On yıl kadar önceydi...
Bir masada oturmuşuz, "et uzmanları"nı ve besi çiftliği bulunan bir arkadaşı dinliyoruz.
Ortadaki büyük tabakta yerli ve ithal çeşit çeşit tadımlık etler...
Bizim geleneksel kebap kültürümüzle ilgisi olmayan bir tüketim ve üretim çizgisi...
Her gün yemeklerden sonra kasları sertleşmesin diye uzun uzun masaj uygulanan, karanlık bir ortamda pek kıpırdamadan iki buçuk yıl yaşatılan ve günde 20 litre arpa suyu içirilen sığırların eti de var masada...
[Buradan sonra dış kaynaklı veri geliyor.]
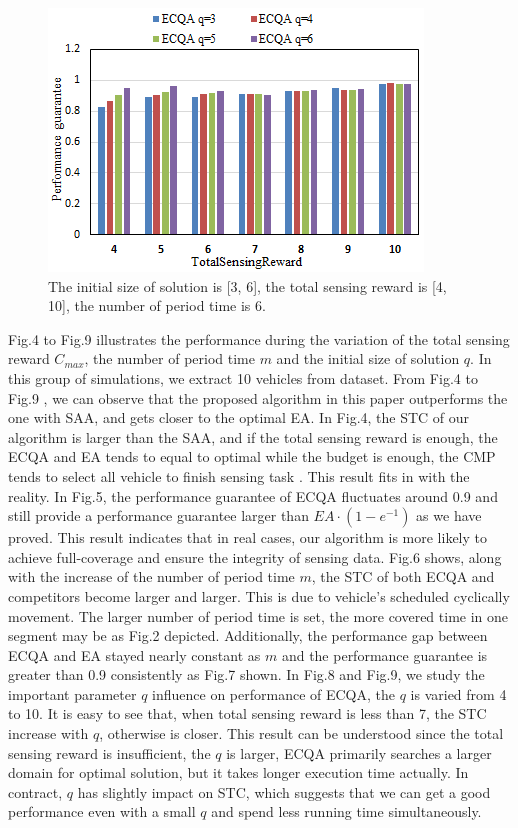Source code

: \documentclass[journal]{IEEEtran}
\begin{document}
\begin{figure}
	\centering
	\includegraphics[width=1\linewidth]{Fig4(f).png}
	\caption{The initial size of solution is [3, 6], the total sensing reward is [4, 10], the number of period time is 6.}
	\label{fig:figure5}
\end{figure}
Fig.4 to Fig.9 illustrates the performance during the variation of the total sensing reward $C_{max}$, the number of period time $m$ and the initial size of solution $q$. In this group of simulations, we extract 10 vehicles from dataset. From Fig.4 to Fig.9 , we can observe that the proposed algorithm in this paper outperforms the one with SAA, and gets closer to the optimal EA. In Fig.4, the STC of our algorithm is larger than the SAA, and if the total sensing reward is enough, the ECQA and EA tends to equal to optimal while the budget is enough, the CMP tends to select all vehicle to finish sensing task . This result fits in with the reality. In Fig.5, the performance guarantee of ECQA fluctuates around 0.9 and still provide a performance guarantee larger than $EA\cdot(1-e^{-1})$ as we have proved. This result indicates that in real cases, our algorithm is more likely to achieve full-coverage and ensure the integrity of sensing data. Fig.6 shows, along with the increase of the number of period time $m$, the STC of both ECQA and competitors become larger and larger. This is due to vehicle's scheduled cyclically movement. The larger number of period time is set, the more covered time in one segment may be as Fig.2 depicted. Additionally, the performance gap between ECQA and EA stayed nearly constant as $m$ and the performance guarantee is greater than 0.9 consistently as Fig.7 shown. In Fig.8 and Fig.9, we study the important parameter $q$ influence on performance of ECQA, the $q$ is varied from 4 to 10. It is easy to see that, when total sensing reward is less than 7, the STC increase with $q$, otherwise is closer. This result can be understood since the total sensing reward is insufficient, the $q$ is larger, ECQA primarily searches a larger domain for optimal solution, but it takes longer execution time actually. In contract, $q$ has slightly impact on STC, which suggests that we can get a good performance even with a small $q$ and spend less running time simultaneously. 
\end{document}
Mezbahaya giderken "mutsuz" olup da eti kasılmasın diye özel ve konforlu kamyonlarda taşınılan sığırların eti de...
Besici arkadaş bir ara kulağıma eğilip "tabii dünyadaki durum burada anlatıldığı gibi şirin değil; malum, otobur hayvanları başka sığırların artıklarıyla besleyecek kadar ileri gittiler ve deli dana hastalığına yol açtılar" diye fısıldıyor.
Donup kalıyorum.
***
Gerçek şu ki, madalyonun üretim yüzü de, tüketim yüzü de çoktan sapıtmış...***
Ama ne oldu?***
Bana sorarsanız...
Bütün bunlar bir başka gerçeği gizliyor gibi...
Yani ortada bir yalan var.
Nedir o?
Artan et tüketimi yüzünden verimli tarım arazileri yem üretimine tahsis ediliyor.
Ve çok ciddi bir su problemi söz konusu...
Bir kilogram sığır eti üretimi için 15 bin litre su harcanıyor.
O halde soralım...
Saklanmaya çalışılan esas sıkıntı yaklaşan büyük kıtlık ve susuzluk mu?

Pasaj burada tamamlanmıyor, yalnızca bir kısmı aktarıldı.